***** GIVEN INFORMATION

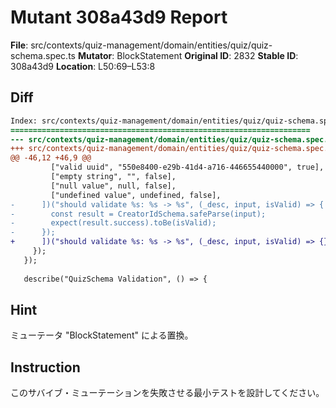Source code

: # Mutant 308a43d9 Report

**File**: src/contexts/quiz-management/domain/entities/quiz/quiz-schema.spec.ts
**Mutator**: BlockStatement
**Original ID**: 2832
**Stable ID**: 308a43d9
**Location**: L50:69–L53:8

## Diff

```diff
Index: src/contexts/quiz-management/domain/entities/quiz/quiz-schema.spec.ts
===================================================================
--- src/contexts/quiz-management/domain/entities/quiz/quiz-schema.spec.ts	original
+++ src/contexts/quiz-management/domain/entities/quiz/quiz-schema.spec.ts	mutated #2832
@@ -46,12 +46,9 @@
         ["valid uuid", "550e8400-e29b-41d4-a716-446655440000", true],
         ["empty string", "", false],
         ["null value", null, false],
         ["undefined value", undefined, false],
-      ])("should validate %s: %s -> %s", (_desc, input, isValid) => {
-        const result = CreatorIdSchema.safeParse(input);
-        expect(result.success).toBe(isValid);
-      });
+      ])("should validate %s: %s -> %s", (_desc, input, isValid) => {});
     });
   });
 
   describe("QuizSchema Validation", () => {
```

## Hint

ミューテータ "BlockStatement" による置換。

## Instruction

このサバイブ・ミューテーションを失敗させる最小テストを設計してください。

**********
***** GIVEN INFORMATION

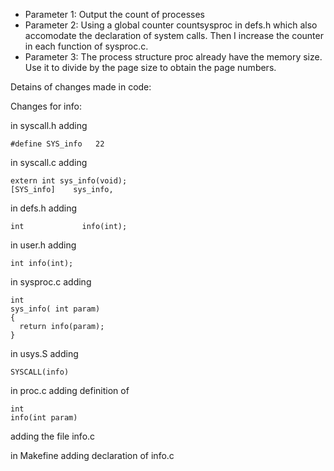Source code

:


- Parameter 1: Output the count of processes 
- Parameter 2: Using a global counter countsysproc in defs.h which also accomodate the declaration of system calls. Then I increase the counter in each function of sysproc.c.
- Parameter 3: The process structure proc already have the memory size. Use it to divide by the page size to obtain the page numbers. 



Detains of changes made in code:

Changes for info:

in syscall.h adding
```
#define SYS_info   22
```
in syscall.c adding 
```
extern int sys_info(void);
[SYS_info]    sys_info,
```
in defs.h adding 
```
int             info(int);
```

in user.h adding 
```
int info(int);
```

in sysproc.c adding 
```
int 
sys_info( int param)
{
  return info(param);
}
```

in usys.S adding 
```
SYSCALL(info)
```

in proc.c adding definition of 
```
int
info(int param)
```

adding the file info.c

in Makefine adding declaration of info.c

**********

DESCRIPTION OF THE TASK » Among the entries above, which lines include "domain"? List them all.

ANSWER TO THIS EXERCISE »
**File**: src/contexts/quiz-management/domain/entities/quiz/quiz-schema.spec.ts
Index: src/contexts/quiz-management/domain/entities/quiz/quiz-schema.spec.ts
--- src/contexts/quiz-management/domain/entities/quiz/quiz-schema.spec.ts	original
+++ src/contexts/quiz-management/domain/entities/quiz/quiz-schema.spec.ts	mutated #2832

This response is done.